In [None]:
!pip install arch
pip install scikeras
pip install keras-tuner
!pip install yfinance
pip install statsmodels scipy

In [None]:
import platform
import yfinance as yf
import pandas as pd
import numpy as np
from sklearn.preprocessing import StandardScaler
from sklearn.model_selection import train_test_split
from tensorflow.keras.models import Sequential
from tensorflow.keras.layers import LSTM, Dense, Dropout
from tensorflow.keras.callbacks import EarlyStopping
import matplotlib.pyplot as plt
import kerastuner as kt
from tensorflow.keras.layers import InputLayer

In [None]:
# Define ticker symbols and date range
ticker_symbols = [
    'AMG', 'AMZN', 'AZO', 'BKNG', 'BLK', 'DUK', 'ED', 'F', 'FCX', 'GE',
    'GOOG', 'GPS', 'HBAN', 'ICE', 'LDOS', 'LMT', 'M', 'MTD', 'MYL', 'NKE',
    'ORLY', 'PBCT', 'PLD', 'RF', 'RJF', 'SHW', 'TDG', 'UAA', 'VFC', 'WEC'
]
start_date = '2010-01-01'
end_date = '2019-09-01'

# Fetch and prepare data
all_data = pd.DataFrame()
for symbol in ticker_symbols:
    data = yf.download(symbol, start=start_date, end=end_date)
    data['Ticker'] = symbol
    all_data = pd.concat([all_data, data])
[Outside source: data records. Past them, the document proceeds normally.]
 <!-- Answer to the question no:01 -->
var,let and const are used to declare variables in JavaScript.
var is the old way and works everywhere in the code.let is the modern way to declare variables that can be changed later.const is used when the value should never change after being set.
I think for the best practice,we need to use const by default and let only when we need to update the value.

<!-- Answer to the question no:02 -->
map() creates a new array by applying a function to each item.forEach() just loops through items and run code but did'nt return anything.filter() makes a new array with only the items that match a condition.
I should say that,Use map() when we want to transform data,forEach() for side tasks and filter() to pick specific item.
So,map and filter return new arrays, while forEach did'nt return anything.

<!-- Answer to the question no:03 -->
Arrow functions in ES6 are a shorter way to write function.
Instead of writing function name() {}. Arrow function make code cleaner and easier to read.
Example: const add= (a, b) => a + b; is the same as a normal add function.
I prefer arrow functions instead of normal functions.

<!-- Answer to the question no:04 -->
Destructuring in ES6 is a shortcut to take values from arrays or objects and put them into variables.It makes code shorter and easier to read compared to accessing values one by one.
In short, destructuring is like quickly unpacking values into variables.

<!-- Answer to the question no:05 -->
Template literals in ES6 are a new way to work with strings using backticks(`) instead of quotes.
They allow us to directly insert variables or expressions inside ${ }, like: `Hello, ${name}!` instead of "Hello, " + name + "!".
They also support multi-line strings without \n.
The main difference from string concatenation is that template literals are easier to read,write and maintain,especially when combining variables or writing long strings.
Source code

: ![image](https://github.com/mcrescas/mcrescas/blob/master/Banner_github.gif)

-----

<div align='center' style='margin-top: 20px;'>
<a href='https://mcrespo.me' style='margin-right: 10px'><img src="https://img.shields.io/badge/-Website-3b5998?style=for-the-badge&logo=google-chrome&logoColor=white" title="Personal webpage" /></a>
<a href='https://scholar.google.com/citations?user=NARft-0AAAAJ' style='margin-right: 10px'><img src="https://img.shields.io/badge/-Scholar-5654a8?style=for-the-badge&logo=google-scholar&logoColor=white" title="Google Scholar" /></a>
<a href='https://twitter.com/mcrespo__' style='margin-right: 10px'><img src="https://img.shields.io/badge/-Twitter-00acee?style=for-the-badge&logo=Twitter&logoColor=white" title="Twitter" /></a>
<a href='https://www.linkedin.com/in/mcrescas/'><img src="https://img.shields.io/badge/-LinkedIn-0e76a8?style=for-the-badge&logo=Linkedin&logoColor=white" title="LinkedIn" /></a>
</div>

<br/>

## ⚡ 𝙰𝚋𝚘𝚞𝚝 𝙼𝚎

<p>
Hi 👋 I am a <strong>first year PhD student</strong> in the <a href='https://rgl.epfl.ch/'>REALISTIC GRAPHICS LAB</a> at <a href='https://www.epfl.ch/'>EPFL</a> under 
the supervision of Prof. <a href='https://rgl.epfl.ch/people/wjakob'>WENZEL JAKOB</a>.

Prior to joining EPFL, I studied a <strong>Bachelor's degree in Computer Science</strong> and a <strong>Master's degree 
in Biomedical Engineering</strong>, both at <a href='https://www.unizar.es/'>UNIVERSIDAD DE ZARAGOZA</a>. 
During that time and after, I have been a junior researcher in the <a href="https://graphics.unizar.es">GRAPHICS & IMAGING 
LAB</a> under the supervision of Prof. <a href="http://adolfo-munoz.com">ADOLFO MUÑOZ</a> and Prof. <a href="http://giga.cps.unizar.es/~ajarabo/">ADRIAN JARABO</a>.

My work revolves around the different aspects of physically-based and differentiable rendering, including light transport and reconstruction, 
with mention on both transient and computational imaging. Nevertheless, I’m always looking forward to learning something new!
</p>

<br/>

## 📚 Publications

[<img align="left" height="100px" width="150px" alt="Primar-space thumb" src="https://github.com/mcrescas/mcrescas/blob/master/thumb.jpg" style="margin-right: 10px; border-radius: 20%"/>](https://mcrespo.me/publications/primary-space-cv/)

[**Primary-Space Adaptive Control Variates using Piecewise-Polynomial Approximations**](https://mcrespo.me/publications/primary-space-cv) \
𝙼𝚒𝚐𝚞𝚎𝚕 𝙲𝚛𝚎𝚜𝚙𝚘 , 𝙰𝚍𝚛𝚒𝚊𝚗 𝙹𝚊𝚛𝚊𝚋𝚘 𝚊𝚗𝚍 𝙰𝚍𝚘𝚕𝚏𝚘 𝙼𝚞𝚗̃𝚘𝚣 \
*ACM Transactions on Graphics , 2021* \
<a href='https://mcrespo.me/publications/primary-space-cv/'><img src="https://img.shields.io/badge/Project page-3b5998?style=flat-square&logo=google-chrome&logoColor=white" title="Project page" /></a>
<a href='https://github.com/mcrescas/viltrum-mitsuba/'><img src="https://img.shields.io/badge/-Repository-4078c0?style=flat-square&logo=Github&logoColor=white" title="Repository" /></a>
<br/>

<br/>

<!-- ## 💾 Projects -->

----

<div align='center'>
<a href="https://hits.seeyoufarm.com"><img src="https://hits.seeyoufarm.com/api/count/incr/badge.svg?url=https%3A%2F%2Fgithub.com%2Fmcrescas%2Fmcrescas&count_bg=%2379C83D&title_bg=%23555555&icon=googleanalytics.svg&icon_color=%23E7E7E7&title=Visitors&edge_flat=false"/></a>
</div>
all_data.index = pd.to_datetime(all_data.index)

# Count unique trading days
unique_trading_days = all_data.index.unique()
number_of_trading_days = len(unique_trading_days)
print(f"Number of unique trading days: {number_of_trading_days}")

feature_names = all_data.columns.tolist()
print("Feature names in the dataset:", feature_names)

all_data.ffill(inplace=True)
all_data.bfill(inplace=True)

all_data.to_csv("stock_data.csv")

In [None]:
# Relative Strength Index (RSI)
def RSI(series, period=14):
    delta = series.diff(1)
    gain = (delta.where(delta > 0, 0)).rolling(window=period).mean()
    loss = (-delta.where(delta < 0, 0)).rolling(window=period).mean()
    RS = gain / loss
    return 100 - (100 / (1 + RS))

all_data['RSI'] = RSI(all_data['Adj Close'])

# Moving Average Convergence Divergence (MACD)
def MACD(series, fast=12, slow=26, signal=9):
    exp1 = series.ewm(span=fast, adjust=False).mean()
    exp2 = series.ewm(span=slow, adjust=False).mean()
    macd = exp1 - exp2
    signal_line = macd.ewm(span=signal, adjust=False).mean()
    return macd, signal_line, macd - signal_line

all_data['MACD'], all_data['MACDSignal'], all_data['MACDHist'] = MACD(all_data['Adj Close'])

# Simple Moving Average (SMA)
all_data['SMA'] = all_data['Adj Close'].rolling(window=10).mean()

# Exponential Moving Average (EMA)
all_data['EMA'] = all_data['Adj Close'].ewm(span=10, adjust=False).mean()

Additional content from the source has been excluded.